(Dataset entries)
:::::
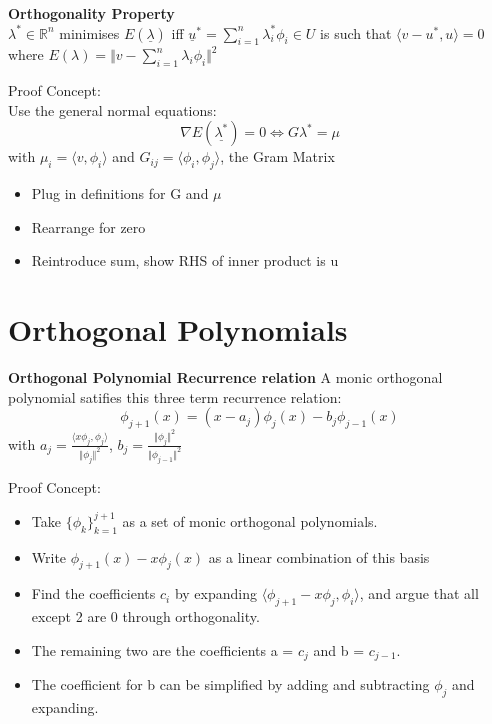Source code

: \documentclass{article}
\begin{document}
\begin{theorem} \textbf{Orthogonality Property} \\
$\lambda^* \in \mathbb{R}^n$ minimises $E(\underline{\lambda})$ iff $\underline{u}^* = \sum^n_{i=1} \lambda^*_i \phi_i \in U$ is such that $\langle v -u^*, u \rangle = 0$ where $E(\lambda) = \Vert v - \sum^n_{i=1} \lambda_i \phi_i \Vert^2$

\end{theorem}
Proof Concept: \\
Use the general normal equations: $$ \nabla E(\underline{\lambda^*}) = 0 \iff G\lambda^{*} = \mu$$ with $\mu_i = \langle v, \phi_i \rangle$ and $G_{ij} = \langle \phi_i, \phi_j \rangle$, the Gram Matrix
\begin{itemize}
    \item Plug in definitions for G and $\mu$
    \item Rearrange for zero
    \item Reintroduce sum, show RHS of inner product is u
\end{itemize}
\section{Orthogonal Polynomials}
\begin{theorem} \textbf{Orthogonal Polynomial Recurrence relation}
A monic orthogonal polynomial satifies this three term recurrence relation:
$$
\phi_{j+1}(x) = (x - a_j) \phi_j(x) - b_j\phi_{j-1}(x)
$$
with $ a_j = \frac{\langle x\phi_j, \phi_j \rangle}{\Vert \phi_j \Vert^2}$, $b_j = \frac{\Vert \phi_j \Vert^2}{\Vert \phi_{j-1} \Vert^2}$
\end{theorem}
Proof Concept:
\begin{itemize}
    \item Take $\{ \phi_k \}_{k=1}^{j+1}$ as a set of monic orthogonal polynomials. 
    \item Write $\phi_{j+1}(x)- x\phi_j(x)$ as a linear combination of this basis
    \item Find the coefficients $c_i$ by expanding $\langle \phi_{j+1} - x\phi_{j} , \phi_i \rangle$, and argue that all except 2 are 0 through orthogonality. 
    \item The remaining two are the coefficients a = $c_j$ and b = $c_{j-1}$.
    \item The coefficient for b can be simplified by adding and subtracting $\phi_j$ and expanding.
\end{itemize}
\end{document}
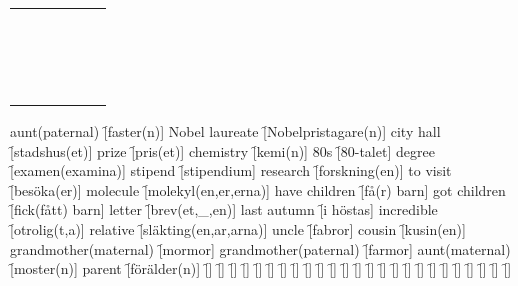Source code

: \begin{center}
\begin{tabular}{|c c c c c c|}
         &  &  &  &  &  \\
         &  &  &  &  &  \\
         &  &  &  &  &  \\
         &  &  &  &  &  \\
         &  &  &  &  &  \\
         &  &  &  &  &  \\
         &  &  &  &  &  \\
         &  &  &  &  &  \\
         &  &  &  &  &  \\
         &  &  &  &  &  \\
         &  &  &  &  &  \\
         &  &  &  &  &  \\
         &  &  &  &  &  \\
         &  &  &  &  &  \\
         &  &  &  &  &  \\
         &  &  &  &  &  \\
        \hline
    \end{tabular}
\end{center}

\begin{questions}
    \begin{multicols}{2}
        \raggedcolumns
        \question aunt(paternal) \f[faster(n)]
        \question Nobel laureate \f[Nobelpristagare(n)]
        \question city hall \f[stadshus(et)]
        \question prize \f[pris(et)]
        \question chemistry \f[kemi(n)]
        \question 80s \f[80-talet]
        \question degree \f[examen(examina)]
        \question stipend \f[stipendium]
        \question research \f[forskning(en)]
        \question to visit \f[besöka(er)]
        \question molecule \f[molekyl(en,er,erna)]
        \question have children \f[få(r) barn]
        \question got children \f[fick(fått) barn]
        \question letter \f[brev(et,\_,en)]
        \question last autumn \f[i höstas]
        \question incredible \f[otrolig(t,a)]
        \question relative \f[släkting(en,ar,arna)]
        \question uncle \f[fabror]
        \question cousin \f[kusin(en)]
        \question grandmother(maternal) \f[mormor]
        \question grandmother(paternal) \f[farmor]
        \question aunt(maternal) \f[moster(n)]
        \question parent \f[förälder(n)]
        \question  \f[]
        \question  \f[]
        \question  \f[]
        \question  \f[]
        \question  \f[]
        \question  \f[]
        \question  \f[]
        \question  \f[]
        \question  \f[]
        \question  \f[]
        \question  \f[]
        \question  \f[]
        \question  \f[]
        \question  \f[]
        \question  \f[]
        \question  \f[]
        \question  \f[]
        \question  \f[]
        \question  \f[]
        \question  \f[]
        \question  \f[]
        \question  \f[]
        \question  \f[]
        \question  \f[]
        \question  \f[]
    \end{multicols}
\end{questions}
:::::
**About this exercise:** With "relation" as the string to find, copy every line of the records that holds it.

**Exercise response:**
\begin{theorem} \textbf{Orthogonal Polynomial Recurrence relation}
A monic orthogonal polynomial satifies this three term recurrence relation:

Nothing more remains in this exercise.